During the recession, they did an extensive survey of store customers. Tamte says that they got high marks for customer service, but also discovered that many customers found it more expensive to shop their stores. In response, they tapped new sources to add some less expensive items to the store’s product mix.
 
The company has 8 locations in the metro area: Edina, St. Louis Park, St. Paul, Roseville, Eden Prairie, Maple Grove, Wayzata and Woodbury.
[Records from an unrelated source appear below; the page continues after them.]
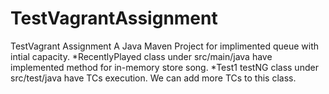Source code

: # TestVagrantAssignment
TestVagrant Assignment
A Java Maven Project for implimented queue with intial capacity.
*RecentlyPlayed class under src/main/java have implemented method for in-memory store song.
*Test1 testNG class under src/test/java have TCs execution. We can add more TCs to this class.
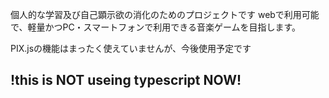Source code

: 個人的な学習及び自己顕示欲の消化のためのプロジェクトです
webで利用可能で、軽量かつPC・スマートフォンで利用できる音楽ゲームを目指します。

PIX.jsの機能はまったく使えていませんが、今後使用予定です

## !this is NOT useing typescript NOW!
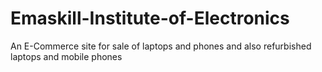 # Emaskill-Institute-of-Electronics
An E-Commerce site for sale of laptops and phones and also refurbished laptops and mobile phones
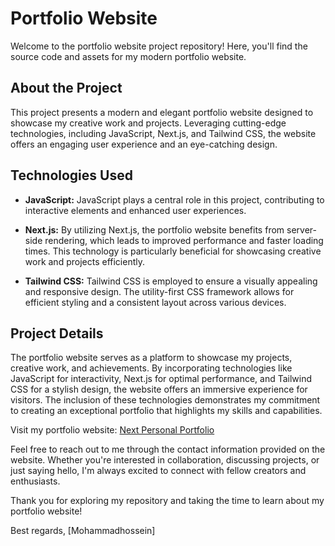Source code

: # Portfolio Website

Welcome to the portfolio website project repository! Here, you'll find the source code and assets for my modern portfolio website.

## About the Project

This project presents a modern and elegant portfolio website designed to showcase my creative work and projects. Leveraging cutting-edge technologies, including JavaScript, Next.js, and Tailwind CSS, the website offers an engaging user experience and an eye-catching design.

## Technologies Used

- **JavaScript:** JavaScript plays a central role in this project, contributing to interactive elements and enhanced user experiences.

- **Next.js:** By utilizing Next.js, the portfolio website benefits from server-side rendering, which leads to improved performance and faster loading times. This technology is particularly beneficial for showcasing creative work and projects efficiently.

- **Tailwind CSS:** Tailwind CSS is employed to ensure a visually appealing and responsive design. The utility-first CSS framework allows for efficient styling and a consistent layout across various devices.

## Project Details

The portfolio website serves as a platform to showcase my projects, creative work, and achievements. By incorporating technologies like JavaScript for interactivity, Next.js for optimal performance, and Tailwind CSS for a stylish design, the website offers an immersive experience for visitors. The inclusion of these technologies demonstrates my commitment to creating an exceptional portfolio that highlights my skills and capabilities.

Visit my portfolio website: [Next Personal Portfolio](https://portfolio.mohammadhs.com)

Feel free to reach out to me through the contact information provided on the website. Whether you're interested in collaboration, discussing projects, or just saying hello, I'm always excited to connect with fellow creators and enthusiasts.

Thank you for exploring my repository and taking the time to learn about my portfolio website!

Best regards,
[Mohammadhossein]
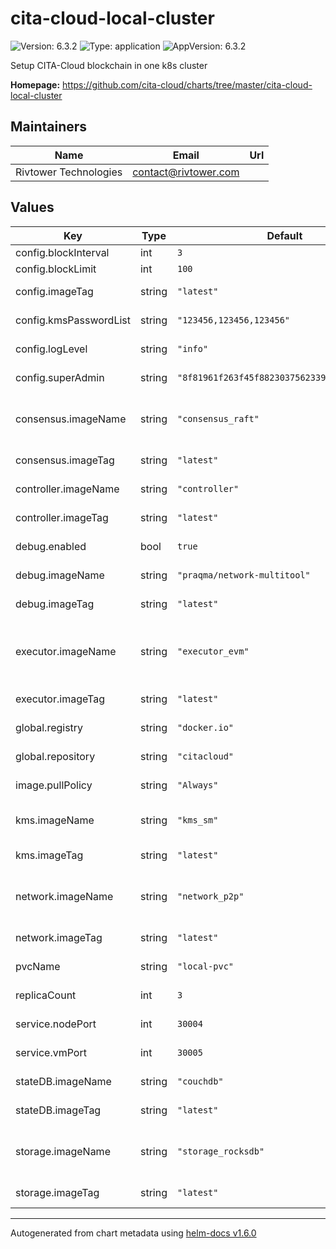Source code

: # cita-cloud-local-cluster

![Version: 6.3.2](https://img.shields.io/badge/Version-6.3.2-informational?style=flat-square) ![Type: application](https://img.shields.io/badge/Type-application-informational?style=flat-square) ![AppVersion: 6.3.2](https://img.shields.io/badge/AppVersion-6.3.2-informational?style=flat-square)

Setup CITA-Cloud blockchain in one k8s cluster

**Homepage:** <https://github.com/cita-cloud/charts/tree/master/cita-cloud-local-cluster>

## Maintainers

| Name | Email | Url |
| ---- | ------ | --- |
| Rivtower Technologies | contact@rivtower.com |  |

## Values

| Key | Type | Default | Description |
|-----|------|---------|-------------|
| config.blockInterval | int | `3` | Chain's block interval. |
| config.blockLimit | int | `100` | Chain's block limit. |
| config.imageTag | string | `"latest"` | Image tag of cloud-config container. |
| config.kmsPasswordList | string | `"123456,123456,123456"` | Password of kms for each node. |
| config.logLevel | string | `"info"` | Log level warn/info/debug/trace |
| config.superAdmin | string | `"8f81961f263f45f88230375623394c9301c033e7"` | Super admin account address. |
| consensus.imageName | string | `"consensus_raft"` | docker image of consensus container. consensus_raft or consensus_bft |
| consensus.imageTag | string | `"latest"` | Image tag of consensus container. |
| controller.imageName | string | `"controller"` | docker image of controller container. |
| controller.imageTag | string | `"latest"` | Image tag of controller container. |
| debug.enabled | bool | `true` | Is there a debug container in each pod? |
| debug.imageName | string | `"praqma/network-multitool"` | Image name of debug container. |
| debug.imageTag | string | `"latest"` | Image tag of debug container. |
| executor.imageName | string | `"executor_evm"` | docker image of executor container. executor_evm or executor_poc or executor_chaincode_ext |
| executor.imageTag | string | `"latest"` | Image tag of executor container. |
| global.registry | string | `"docker.io"` | You can specify the image registry. |
| global.repository | string | `"citacloud"` | You can specify the image repository. |
| image.pullPolicy | string | `"Always"` | pullPolicy for all docker images. |
| kms.imageName | string | `"kms_sm"` | docker image of kms container. kms_sm or kms_eth |
| kms.imageTag | string | `"latest"` | Image tag of kms container. |
| network.imageName | string | `"network_p2p"` | docker image of network container. network_p2p or network_direct |
| network.imageTag | string | `"latest"` | Image tag of network container. |
| pvcName | string | `"local-pvc"` | Name of persistentVolumeClaim. |
| replicaCount | int | `3` | Count of blockchain nodes. |
| service.nodePort | int | `30004` | nodePort to expose controller RPC. |
| service.vmPort | int | `30005` | vmPort expose executor RPC |
| stateDB.imageName | string | `"couchdb"` | docker image of stateDB container. |
| stateDB.imageTag | string | `"latest"` | Image tag of stateDB container. |
| storage.imageName | string | `"storage_rocksdb"` | docker image of storage container. storage_rocksdb or storage_sqlite |
| storage.imageTag | string | `"latest"` | Image tag of storage container. |

----------------------------------------------
Autogenerated from chart metadata using [helm-docs v1.6.0](https://github.com/norwoodj/helm-docs/releases/v1.6.0)
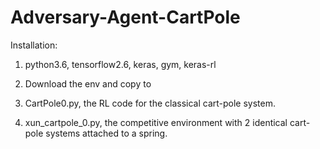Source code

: # Adversary-Agent-CartPole

Installation: 
1. python3.6, tensorflow2.6, keras, gym, keras-rl
2. Download the env and copy to 

1. CartPole0.py, the RL code for the classical cart-pole system. 
2. xun_cartpole_0.py, the competitive environment with 2 identical cart-pole systems attached to a spring. 
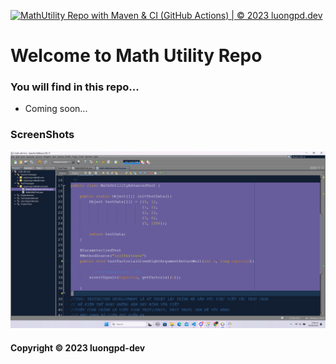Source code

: [![MathUtility Repo with Maven & CI (GitHub Actions) | © 2023 luongpd.dev](https://github.com/luongpd-dev/math-util-mvn/actions/workflows/math-util-ci.yml/badge.svg)](https://github.com/luongpd-dev/math-util-mvn/actions/workflows/math-util-ci.yml)

# Welcome to Math Utility Repo
### You will find in this repo...

* Coming soon...

### ScreenShots
![DDT with Junit](https://github.com/luongpd-dev/math-util-mvn/blob/main/sreenshot/DDT%20Spript%20Test.png)

#### Copyright &#169; 2023 luongpd-dev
The average footprint of an Evereve store is 2,500 square feet, which Tamte says is just right for the retailer: “It’s perfect for a boutique like ours.”
 
The company changed its name from Hot Mama to Evereve in July 2014. The two reasons behind the changes were that many prospective customers thought it was a maternity store and that after a decade they were unable to acquire the Hotmama.com domain name for their web site.
 
The three private investment groups that have acquired a stake in Evereve are Winona Capital Management and Prairie Management Group, both of Chicago, and the Lewis family, which owns River Island, a London-based fashion retailer with more than 300 stores worldwide.
 
“We needed to create liquidity for our initial investors,” says Tamte, who notes that about 40 family members and friends had invested in the company. “We’ve been getting a lot of phone calls over the years. …We felt like it was in the best interest of our investors to pursue liquidity now.”
 
Tamte declines to say what percentage of the company the investors acquired, but notes that it’s a minority stake: “We didn’t want to give up control at this point.”
 
The move brings a retail legend to the company’s board: Gordon Segal of Prairie Management co-founded Crate & Barrel with his wife in 1962.
 
“In my opinion it’s a coup,” says Tamte of adding Segal to the board.
 
Looking ahead, Tamte is bullish on continued growth for the boutique retailer: “Our plan is to continue growing at least 30 percent, year over year.”